For Kim and other indigenous people, Padre Junipero Serra is a symbol of the worthlessness of indigenous peoples’ lives—past, present, and future. In continuation of the Shaping Legacy Case Study Team’s Participatory Action Research process centering the lived experiences, knowledge, and memory practices of communities impacted by colonial legacies and displacement, Kim promotes the message for the indigenous communities of San Francisco (and beyond): “You are not less than your ancestors.”
In Golden Gate Park, near the Music Concourse, the space of the plinth and landscape around the former location of the Padre Junipero Statue are the site of placing Kim’s almost 100 baskets in an array, then photographed during a photo shoot in March 2026. As an extension of her “Mission Project”, a poem written at each individual Spanish mission, she includes a poetry response to the toppled statue and resulting from the process of basket creation.
750 postcards of the photo were designed and printed.
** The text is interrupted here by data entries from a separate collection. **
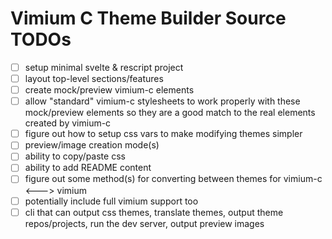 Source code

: # Vimium C Theme Builder Source TODOs

- [ ] setup minimal svelte & rescript project
- [ ] layout top-level sections/features
- [ ] create mock/preview vimium-c elements
- [ ] allow "standard" vimium-c stylesheets to work properly with these mock/preview elements so they are a good match to the real elements created by vimium-c
- [ ] figure out how to setup css vars to make modifying themes simpler
- [ ] preview/image creation mode(s)
- [ ] ability to copy/paste css
- [ ] ability to add README content
- [ ] figure out some method(s) for converting between themes for vimium-c <---> vimium
- [ ] potentially include full vimium support too
- [ ] cli that can output css themes, translate themes, output theme repos/projects, run the dev server, output preview images
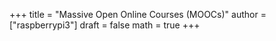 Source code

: +++
title = "Massive Open Online Courses (MOOCs)"
author = ["raspberrypi3"]
draft = false
math = true
+++
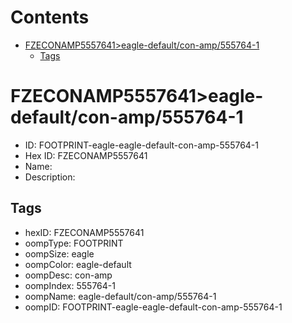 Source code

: 



Contents
========

* [FZECONAMP5557641>eagle-default/con-amp/555764-1](#fzeconamp5557641eagle-defaultcon-amp555764-1)
	* [Tags](#tags)

# FZECONAMP5557641>eagle-default/con-amp/555764-1

- ID: FOOTPRINT-eagle-eagle-default-con-amp-555764-1
- Hex ID: FZECONAMP5557641
- Name: 
- Description: 

## Tags

- hexID: FZECONAMP5557641
- oompType: FOOTPRINT
- oompSize: eagle
- oompColor: eagle-default
- oompDesc: con-amp
- oompIndex: 555764-1
- oompName: eagle-default/con-amp/555764-1
- oompID: FOOTPRINT-eagle-eagle-default-con-amp-555764-1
Postcards, distributed at public events and for use in engagement with the public around the Serra statue in particular, provide general education and awareness of the Shaping Legacy Initiative and a point of reflection on materiality and legacy of the Serra statue and others like it.
Doug Salin moving Kim Shuck's baskets for his photo, March 4, 2026.
Baskets laid out on tables prior to installation, March 4, 2026.
Roughly 100 Relocated Urban Baskets Contemplating the Absence of Junipero Serra
Installation and baskets by Kim Shuck
Photo by Douglas A. Salin
Talking Monument—Mobile Multimedia Installation
A Public Talk and Premiere Screening at 518 Valencia Street
Chris "L7" Cuadrado's artist activation uses multimedia technology to create an alternative statue emerging from the rubble of what has been torn down. Chris investigates the act of reappropriation to rebuild the memory of Junipero Serra.
Based on collected ephemera, photographs, video footage, and sourced miniature replicas of Serra, he presents a screening and sound sculpture as a meditation on the figure of Padre Junipero Serra. Viewers are invited to reflect on monuments, legacy, and public space.
Chris also offers a collection of visual art using the stories of indigenous life of Yelamu, reinterpretation of the statue, reflections on the specific missions Serra is credited with starting, and imagery foregrounding landscape in place of inserted mythmaking.